Alors que les Français délaissent les rosés foncés au profit des robes translucides, ils réclament aussi des rouges légers pour l’apéro. Ne devrait-on pas tout simplement décréter que la tendance n’est ni au rouge ni au rosé, mais au « rouger » ? une sélection de 6 à découvrir…

Vous êtes à peine remis du vin orange (mais si, ce vin dont les raisins blancs macèrent comme les rouges, ce qui lui donne cette jolie couleur orangée) que, déjà, un nouveau terme vient vous écorcher les oreilles, le quoi ? Rouger : mot-valise entre rouge et léger.

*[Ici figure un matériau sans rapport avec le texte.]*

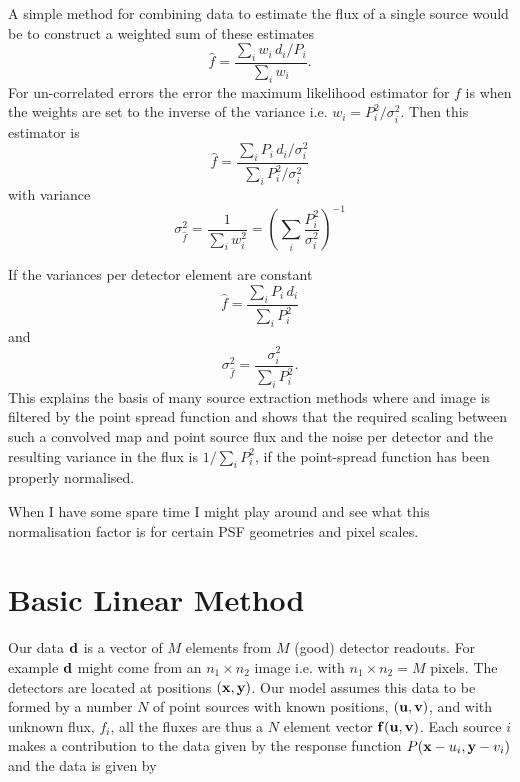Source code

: \documentclass{article}
\begin{document}
A simple method for combining data to estimate the flux of a single source would be to construct a weighted sum of these estimates
\begin{equation}
\hat{f}=\frac{\sum_i w_i\, d_i/P_i}{\sum_i w_i}.
\end{equation}
For un-correlated errors the error the maximum likelihood estimator for $f$ is when the weights are set to the inverse of the variance i.e. $w_i=P_i^2/\sigma_i^2$.  Then this estimator is
 \begin{equation}
 \hat{f}=\frac{\sum_i P_i\, d_i/\sigma_i^2}{\sum_i P_i^2/\sigma_i^2}
 \end{equation}
 with variance
 \begin{equation}
\sigma^2_{\hat{f}}=\frac{1}{\sum_i w_i^2}=\left(\sum_i{\frac{P_i^2}{\sigma_i^2}}\right)^{-1}
 \end{equation}
 
 If the variances per detector element are constant
 \begin{equation}
 \hat{f}=\frac{\sum_i P_i\, d_i}{\sum_i P_i^2}
 \end{equation}
and 
 \begin{equation}
\sigma^2_{\hat{f}}=\frac{{\sigma_i^2}}{\sum_i P_i^2}.
 \end{equation}
This explains the basis of many source extraction methods where and image is filtered by the point spread function and shows that the required scaling between such a convolved map and point source flux and the noise per detector and the resulting variance in the flux is ${{1}}/{\sum_i P_i^2}$, if the point-spread function has been properly normalised.

When I have some spare time I might play around and see what this normalisation factor is for certain PSF geometries and pixel scales.


\section{Basic Linear Method}
Our data ${\bf d}$ is a vector of $M$ elements from $M$ (good) detector readouts. For example ${\bf d}$ might come from an $n_1\times n_2$ image i.e. with $n_1\times n_2=M$ pixels.  The detectors are located at positions $({\bf x,y})$.  Our model assumes this data to be formed by a number $N$ of point sources with known positions,  ${\bf (u,v)}$, and with unknown flux, $f_i$, all the fluxes are thus a $N$ element vector ${\bf f(u,v)}$.  Each source $i$ makes a contribution to the data given by the response function $P({\bf x}-u_i, {\bf y}-v_i)$ and the data is given by
\end{document}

Lori Haon, vigneron dans le Gard à Valliguières, utilise ce mot sans sourciller, notamment avec ses amis vignerons nature. « Au Petit Oratoire, nous avons fait du rouger de manière intuitive ! raconte-t-il. Je n’aime pas trop les rosés que je trouve souvent trop secs, trop tendus, mais j’aime boire du rouge a l’apéro, mon idée était donc de faire des rougers avec plus de matière, plus soyeux, plus souples tout en gardant le côté désaltérant d’un rosé. » Pour réussir à obtenir son rouger idéal, le vigneron effectue un pressurage direct de cépages rouges, qu’il laisse ensuite macérer avec des grappes entières de raisin blanc avant de represser le tout. Du blanc vinifié avec du rouge, ne parlerait-on pas plutôt d’un blouge (mot-valise entre blanc et rouge) ?

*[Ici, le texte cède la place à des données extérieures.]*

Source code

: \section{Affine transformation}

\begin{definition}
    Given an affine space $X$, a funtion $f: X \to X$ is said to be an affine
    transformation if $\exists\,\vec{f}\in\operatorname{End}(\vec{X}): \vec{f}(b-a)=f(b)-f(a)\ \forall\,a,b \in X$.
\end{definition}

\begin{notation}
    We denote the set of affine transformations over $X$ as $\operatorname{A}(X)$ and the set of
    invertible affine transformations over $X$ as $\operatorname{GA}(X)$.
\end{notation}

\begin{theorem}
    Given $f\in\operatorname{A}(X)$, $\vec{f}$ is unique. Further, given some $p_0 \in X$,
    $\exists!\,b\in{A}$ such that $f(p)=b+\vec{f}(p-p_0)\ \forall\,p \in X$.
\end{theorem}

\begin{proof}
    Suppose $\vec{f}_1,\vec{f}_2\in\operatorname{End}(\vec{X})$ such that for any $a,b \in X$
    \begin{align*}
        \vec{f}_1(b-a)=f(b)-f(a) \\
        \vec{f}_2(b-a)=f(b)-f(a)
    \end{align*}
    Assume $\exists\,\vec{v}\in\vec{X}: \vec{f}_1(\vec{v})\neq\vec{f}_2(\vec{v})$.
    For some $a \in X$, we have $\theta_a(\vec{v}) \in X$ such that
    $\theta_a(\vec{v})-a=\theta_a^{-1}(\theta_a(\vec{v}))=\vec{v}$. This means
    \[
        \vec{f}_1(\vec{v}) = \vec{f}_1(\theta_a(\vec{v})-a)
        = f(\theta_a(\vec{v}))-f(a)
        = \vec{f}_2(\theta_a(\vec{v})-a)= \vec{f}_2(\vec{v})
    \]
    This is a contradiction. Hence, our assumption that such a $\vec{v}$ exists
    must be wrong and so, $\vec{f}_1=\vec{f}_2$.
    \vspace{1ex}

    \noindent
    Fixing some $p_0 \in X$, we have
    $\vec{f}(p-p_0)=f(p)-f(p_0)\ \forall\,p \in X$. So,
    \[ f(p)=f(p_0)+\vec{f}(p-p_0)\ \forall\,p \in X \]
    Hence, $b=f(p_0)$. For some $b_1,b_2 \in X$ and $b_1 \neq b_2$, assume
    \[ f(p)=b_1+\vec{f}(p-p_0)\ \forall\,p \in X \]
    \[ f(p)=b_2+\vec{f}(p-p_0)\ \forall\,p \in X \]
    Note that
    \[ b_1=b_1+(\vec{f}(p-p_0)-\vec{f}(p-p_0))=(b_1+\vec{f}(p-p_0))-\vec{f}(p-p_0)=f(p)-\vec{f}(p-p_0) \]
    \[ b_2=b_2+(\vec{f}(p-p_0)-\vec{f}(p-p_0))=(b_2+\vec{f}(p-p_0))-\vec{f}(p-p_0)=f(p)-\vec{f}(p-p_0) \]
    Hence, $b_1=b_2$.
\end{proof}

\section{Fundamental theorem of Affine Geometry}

Quoi qu’il en soit, s’il est a priori en France interdit d’assembler du rouge et du blanc pour fabriquer des rosés (le plus souvent produits à partir de raisins rouges), de nombreuses appellations autorisent certains cépages blancs lors de la vinification. Pour ce qui est de la fabrication du rosé, deux techniques sont utilisées : le rosé de pressurage direct, où l’on presse lentement les raisins après la récolte, ce qui donne des rosés pâles comme les côtes-de-Provence. Et le rosé de saigné qui consiste à faire macérer les peaux et les jus des raisins, mais beaucoup moins longtemps que les rouges. On pense ici aux clairets, ces vins entre le rouge et le blanc, que les Bordelais exportaient déjà en Angleterre au XVIIIe siècle.

AOP VS ROUGERS ?

Les rougers seraient-ils donc tout simplement la version des vins de soif de nos ancêtres, la technique en plus ? Ce qui est sûr pour Anne-Laure Sicard, c’est que cette tendance est aussi liée à une nouvelle lignée de vigneronnes, moins conventionnelles et avides d’expérimentations. « Avec nous les lignes bougent et les couleurs changent, on ouvre un champ énorme : orange, blouge, rouger. Il n’y a pas de ségrégation, pas de discrimination. C’est comme dans l’art, conclut-elle. C’est triste de n’utiliser que les trois couleurs primaires quand on sait qu’on a plus de 1 000 nuances !»

6 ROUGERS À DÉGUSTER PAR ORDRE D’INTENSITÉ

  1. CD Diabolo freizh 2021

Vin de France, Haut Planty rosé

C’est peut-être parce qu’il est un pro du muscadet qu’Alain Couillaud propose un vin d’une telle fraîcheur. Cet assemblage de merlot, côt et cabernet franc porte bien son nom : un diabolo grenadine version adulte, avec au nez des arômes de fruits rouges gourmands, en bouche de la cerise acidulée et un léger côté clou de girofle. (12 €, cave-de-mareil.com)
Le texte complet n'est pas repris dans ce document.